Job Title: Senior Lecturer, Kinesiology and Sport Sciences
Years at UNK: 16
Family: Husband, Don, and three adult children with five grandchildren
Hobbies/Interests: Church and ministry service, exercise, cooking, gardening (flowers and vegetables), traveling to national parks, home renovations, reading, sewing and needlework
Three words that describe your personality: Loyal, funny (both humorous and quirky) and caring

Share something about yourself that few people know:
I’ve lived in Nebraska all of my life, except for two years when we lived in Romania, where we helped start a church. In my high school class, I am most noted for my eighth grade adventure where I ended up breaking a sink in the junior high school girls’ bathroom.

What do you like most about your job?
I love getting to know the students and hearing stories of how they are applying what they learn and then how improved nutrition intake has positively impacted their lives.

Biggest change you’ve seen at UNK since you started?
Initially all of the assignments, quizzes, exams, etc. were done with paper and pencil and submitted in the classroom. Now, all of those things are submitted or taken online. Also, students today seem less eager to ask questions and jump into classroom conversations.

What mentor has helped you the most in your career?
My No. 1 mentor at UNK was Sylvia Asay. She was my “go to” even before she was my department head and contributed to my professional development as she guided me in becoming a better educator.

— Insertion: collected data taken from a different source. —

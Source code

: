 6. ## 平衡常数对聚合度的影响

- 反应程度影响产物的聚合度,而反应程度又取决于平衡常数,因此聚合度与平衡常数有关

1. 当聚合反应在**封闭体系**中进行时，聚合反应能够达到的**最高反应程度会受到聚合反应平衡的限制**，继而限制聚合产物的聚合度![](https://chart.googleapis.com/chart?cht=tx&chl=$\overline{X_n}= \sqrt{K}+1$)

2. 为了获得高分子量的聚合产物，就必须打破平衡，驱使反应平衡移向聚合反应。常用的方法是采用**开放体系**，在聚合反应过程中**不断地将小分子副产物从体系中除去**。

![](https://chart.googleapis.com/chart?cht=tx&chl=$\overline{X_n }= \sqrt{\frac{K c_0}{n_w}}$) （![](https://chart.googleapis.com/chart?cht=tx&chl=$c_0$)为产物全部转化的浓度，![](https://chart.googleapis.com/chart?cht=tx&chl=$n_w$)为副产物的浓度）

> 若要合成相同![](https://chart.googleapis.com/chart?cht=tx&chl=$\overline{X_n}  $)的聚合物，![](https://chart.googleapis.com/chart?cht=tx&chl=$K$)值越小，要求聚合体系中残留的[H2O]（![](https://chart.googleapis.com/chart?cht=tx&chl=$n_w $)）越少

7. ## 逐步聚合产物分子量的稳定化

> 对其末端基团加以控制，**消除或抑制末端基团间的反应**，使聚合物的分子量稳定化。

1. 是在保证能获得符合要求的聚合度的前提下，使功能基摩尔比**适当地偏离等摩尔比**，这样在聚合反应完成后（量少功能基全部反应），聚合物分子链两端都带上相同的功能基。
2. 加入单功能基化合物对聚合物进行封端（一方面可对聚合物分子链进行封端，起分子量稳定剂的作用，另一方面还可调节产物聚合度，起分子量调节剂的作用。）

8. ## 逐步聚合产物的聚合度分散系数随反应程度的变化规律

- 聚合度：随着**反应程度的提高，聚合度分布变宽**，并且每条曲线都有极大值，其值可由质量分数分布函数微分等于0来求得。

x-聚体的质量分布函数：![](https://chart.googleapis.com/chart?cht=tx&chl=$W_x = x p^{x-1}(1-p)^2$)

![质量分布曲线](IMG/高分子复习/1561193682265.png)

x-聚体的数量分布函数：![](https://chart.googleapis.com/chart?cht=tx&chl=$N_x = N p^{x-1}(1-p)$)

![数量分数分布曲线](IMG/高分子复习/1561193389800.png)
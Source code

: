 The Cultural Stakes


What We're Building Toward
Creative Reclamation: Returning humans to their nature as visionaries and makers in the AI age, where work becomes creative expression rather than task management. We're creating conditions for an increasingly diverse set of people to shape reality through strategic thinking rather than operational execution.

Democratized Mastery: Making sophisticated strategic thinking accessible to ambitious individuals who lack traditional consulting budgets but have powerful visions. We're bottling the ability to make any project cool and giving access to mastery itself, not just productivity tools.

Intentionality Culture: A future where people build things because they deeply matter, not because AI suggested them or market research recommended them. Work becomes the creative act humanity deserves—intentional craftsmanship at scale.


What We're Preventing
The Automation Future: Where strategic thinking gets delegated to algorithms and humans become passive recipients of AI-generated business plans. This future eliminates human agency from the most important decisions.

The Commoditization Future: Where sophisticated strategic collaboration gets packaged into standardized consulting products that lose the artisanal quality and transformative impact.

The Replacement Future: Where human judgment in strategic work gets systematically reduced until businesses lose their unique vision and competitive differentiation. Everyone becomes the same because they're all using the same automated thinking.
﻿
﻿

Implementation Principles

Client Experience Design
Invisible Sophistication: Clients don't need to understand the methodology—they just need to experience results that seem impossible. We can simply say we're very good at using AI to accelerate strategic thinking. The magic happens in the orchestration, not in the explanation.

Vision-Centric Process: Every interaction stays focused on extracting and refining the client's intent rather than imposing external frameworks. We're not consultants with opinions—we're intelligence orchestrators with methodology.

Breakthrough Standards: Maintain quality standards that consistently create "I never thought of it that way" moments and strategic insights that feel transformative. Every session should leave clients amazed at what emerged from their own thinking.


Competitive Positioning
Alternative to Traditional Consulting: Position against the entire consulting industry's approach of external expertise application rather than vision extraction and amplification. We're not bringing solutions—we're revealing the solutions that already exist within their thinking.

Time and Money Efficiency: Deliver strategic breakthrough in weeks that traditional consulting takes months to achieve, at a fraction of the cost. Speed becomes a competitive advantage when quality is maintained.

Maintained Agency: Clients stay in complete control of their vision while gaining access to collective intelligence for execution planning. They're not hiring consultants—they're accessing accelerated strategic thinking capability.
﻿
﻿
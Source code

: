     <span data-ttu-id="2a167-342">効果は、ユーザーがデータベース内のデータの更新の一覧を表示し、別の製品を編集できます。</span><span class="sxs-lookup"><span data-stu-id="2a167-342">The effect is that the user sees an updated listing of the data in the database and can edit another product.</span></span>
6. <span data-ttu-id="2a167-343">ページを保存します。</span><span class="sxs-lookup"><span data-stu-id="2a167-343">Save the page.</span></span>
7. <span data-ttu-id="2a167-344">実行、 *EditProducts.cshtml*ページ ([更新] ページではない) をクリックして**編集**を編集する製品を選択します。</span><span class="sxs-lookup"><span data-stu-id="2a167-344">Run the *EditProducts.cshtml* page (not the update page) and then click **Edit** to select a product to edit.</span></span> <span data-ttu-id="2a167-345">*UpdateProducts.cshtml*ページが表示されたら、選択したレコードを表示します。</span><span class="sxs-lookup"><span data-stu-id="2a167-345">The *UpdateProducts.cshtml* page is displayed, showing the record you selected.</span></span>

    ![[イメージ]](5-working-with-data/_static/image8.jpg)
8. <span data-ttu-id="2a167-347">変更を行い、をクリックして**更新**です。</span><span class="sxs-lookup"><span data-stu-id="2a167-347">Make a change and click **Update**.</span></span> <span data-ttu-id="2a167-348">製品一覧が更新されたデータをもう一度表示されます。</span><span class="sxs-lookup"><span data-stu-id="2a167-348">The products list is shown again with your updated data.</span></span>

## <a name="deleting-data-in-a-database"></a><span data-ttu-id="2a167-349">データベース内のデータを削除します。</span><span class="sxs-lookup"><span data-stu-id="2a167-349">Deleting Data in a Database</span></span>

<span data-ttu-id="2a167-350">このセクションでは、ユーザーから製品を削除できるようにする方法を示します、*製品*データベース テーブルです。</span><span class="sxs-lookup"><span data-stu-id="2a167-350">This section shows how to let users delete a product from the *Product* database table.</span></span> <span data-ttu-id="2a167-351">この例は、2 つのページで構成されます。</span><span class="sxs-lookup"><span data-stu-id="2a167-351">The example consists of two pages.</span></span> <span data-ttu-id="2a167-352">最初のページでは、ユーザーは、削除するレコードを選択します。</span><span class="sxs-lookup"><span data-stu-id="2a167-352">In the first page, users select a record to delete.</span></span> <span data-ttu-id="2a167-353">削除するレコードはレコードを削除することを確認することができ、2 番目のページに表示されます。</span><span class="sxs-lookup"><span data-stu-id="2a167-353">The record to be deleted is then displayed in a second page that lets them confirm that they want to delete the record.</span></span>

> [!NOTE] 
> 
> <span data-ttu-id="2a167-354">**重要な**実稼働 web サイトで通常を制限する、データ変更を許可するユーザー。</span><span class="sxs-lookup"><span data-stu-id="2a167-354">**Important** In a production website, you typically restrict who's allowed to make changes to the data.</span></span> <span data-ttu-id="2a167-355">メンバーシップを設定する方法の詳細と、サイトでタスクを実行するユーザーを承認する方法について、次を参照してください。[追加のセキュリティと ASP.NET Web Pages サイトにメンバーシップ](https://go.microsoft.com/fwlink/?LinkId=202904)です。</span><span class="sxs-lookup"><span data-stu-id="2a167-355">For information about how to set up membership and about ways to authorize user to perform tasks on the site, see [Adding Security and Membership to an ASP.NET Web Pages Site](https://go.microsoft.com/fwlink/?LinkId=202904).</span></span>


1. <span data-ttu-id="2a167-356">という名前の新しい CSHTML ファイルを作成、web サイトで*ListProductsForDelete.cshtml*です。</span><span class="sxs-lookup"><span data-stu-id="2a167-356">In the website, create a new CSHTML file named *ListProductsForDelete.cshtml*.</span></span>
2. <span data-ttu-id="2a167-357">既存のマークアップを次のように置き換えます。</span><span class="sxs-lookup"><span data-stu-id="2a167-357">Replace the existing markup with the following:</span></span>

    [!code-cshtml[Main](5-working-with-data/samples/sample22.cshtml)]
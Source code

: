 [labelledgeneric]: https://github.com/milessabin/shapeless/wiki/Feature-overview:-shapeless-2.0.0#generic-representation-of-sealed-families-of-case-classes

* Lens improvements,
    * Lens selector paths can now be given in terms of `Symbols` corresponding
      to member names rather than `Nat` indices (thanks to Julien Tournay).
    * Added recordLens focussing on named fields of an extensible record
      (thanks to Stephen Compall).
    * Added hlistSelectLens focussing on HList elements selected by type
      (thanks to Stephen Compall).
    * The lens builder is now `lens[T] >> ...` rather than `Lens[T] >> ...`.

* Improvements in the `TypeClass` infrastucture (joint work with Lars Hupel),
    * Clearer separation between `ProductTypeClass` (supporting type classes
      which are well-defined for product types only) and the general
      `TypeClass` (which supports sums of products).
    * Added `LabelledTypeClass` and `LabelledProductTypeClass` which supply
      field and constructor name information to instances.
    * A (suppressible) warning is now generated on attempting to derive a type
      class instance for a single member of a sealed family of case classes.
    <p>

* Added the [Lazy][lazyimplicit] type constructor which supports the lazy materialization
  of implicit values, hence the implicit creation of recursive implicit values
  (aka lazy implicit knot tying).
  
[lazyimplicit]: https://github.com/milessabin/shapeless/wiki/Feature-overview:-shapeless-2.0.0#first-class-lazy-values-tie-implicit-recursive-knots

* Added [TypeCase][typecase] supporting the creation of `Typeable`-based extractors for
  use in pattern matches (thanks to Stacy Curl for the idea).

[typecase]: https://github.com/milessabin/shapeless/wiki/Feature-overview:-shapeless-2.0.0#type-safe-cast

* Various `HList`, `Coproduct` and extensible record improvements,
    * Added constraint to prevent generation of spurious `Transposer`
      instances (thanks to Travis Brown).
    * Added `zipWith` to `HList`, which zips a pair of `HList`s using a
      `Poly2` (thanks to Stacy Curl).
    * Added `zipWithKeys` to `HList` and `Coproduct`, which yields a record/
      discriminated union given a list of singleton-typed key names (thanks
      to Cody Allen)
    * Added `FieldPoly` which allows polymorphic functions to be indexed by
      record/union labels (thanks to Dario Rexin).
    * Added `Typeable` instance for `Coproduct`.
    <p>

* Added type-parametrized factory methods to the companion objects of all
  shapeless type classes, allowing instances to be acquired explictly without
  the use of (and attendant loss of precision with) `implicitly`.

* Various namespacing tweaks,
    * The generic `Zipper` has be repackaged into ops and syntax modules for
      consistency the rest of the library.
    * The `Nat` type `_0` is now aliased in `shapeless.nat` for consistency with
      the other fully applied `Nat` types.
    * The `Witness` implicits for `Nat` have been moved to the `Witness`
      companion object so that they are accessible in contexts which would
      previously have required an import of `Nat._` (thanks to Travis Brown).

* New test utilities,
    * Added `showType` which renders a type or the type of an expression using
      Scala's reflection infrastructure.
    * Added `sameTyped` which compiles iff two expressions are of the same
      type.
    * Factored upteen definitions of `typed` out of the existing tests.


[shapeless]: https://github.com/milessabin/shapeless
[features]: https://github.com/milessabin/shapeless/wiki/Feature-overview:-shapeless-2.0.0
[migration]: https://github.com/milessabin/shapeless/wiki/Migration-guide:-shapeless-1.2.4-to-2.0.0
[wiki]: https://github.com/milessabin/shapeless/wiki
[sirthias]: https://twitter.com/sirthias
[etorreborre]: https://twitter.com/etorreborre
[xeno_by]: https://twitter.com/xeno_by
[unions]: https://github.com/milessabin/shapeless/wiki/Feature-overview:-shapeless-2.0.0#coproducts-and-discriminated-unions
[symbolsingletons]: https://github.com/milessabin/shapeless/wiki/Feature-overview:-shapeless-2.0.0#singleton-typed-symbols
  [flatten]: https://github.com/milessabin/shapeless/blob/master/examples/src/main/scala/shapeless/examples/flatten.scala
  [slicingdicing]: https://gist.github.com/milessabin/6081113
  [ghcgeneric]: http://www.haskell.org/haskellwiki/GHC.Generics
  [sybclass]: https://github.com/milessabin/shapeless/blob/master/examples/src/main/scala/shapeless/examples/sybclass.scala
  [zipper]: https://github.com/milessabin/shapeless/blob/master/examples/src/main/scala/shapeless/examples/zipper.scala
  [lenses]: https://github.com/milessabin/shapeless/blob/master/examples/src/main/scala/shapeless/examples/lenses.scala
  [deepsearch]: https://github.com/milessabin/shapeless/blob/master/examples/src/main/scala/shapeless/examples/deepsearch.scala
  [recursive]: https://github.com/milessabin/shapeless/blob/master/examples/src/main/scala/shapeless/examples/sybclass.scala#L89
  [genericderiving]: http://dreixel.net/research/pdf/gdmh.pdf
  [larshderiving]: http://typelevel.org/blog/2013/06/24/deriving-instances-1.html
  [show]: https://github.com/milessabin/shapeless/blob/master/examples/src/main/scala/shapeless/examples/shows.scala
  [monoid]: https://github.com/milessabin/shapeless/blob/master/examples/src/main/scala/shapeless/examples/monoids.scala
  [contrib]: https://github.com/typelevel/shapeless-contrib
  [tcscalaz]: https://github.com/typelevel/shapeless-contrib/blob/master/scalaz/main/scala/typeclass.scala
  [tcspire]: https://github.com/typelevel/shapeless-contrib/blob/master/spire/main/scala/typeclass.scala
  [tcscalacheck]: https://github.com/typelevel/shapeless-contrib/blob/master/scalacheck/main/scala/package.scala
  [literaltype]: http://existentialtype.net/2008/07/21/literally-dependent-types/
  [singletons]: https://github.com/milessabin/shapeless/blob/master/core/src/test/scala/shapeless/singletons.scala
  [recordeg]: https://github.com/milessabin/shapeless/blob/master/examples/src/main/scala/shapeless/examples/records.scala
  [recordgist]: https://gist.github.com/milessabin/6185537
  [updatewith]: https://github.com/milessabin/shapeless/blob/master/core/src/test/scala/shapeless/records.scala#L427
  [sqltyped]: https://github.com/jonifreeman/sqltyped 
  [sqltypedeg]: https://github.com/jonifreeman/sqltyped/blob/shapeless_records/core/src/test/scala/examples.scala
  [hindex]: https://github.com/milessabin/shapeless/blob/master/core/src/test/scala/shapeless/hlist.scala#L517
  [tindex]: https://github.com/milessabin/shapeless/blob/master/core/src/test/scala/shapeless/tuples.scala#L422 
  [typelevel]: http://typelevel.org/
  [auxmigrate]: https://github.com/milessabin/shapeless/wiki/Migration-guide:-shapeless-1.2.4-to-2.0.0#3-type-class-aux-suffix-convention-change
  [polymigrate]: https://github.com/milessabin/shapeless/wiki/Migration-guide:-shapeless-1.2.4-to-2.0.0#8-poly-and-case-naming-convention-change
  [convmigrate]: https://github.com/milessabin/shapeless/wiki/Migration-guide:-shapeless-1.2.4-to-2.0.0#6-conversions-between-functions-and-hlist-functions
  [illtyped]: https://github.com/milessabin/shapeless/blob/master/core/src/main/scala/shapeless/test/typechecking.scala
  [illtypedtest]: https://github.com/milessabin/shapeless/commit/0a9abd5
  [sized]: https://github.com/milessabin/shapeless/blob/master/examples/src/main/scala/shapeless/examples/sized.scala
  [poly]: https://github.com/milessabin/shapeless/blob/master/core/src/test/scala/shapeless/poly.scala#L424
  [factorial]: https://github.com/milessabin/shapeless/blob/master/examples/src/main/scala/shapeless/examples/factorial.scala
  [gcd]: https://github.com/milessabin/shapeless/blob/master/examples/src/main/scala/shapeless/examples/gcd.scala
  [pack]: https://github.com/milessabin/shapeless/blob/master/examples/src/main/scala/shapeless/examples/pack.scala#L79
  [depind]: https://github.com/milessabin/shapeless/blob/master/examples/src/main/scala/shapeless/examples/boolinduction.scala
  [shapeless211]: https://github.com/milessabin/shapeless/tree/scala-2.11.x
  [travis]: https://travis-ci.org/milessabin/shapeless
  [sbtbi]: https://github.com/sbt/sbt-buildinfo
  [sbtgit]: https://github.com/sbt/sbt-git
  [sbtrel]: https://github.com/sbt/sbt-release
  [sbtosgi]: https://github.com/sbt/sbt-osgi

What is your favorite thing about UNK?
I love the students. I love my co-workers. I love the energy of the UNK environment.

Where is your favorite place to visit on campus?
Probably the Health and Sports Center, as we have attended many volleyball and basketball games through the years. However, I think west campus is the prettiest part of UNK.

What is your fondest memory of UNK?
This might sound crazy, but my fondest memories are from last fall when I was diagnosed with breast cancer. I am so thankful for the co-workers God blessed me with. They were champions at coming alongside of me to support, encourage and help to carry my workload so I could pursue surgery and radiation treatments. My students were caring and understanding, sending many prayers and well wishes – even a vase of flowers from three of them.

Biggest challenge you faced in your time at UNK?
Getting students to verbally engage in the classroom, which has been even harder since the advent of COVID and masks.

What qualities make someone successful in your position?
A love and care for students and an enthusiasm for your subject matter.

How do you measure success, in terms of your career?
My syllabi had numerous objectives for each course, but my No. 1 objective was always that my students would be eating healthier at the end of the semester than they were before they started the course. That was often the case, and many of them would also tell stories that they were passing on what they learned to their family at home. Some of them even reported that their mom or dad had lost weight, as they were applying information that the student had shared with them.

Tell me about the time in your UNK career when you worked the hardest:
I think I probably worked the hardest when we developed the nutrition minor. The process of developing new courses and finding courses already offered on campus to fill electives for the minor was time-consuming, but it was a gratifying process, and it has met a need for students. I knew it was time to retire when just thinking about developing a new course made me tired. It is time for someone who is younger, with more energy, to step into this position.

If you could go back in time, what would you do differently?
Nothing. Through the years, God has blessed me with an incredible work life. I have loved every job I’ve ever had as a registered dietitian.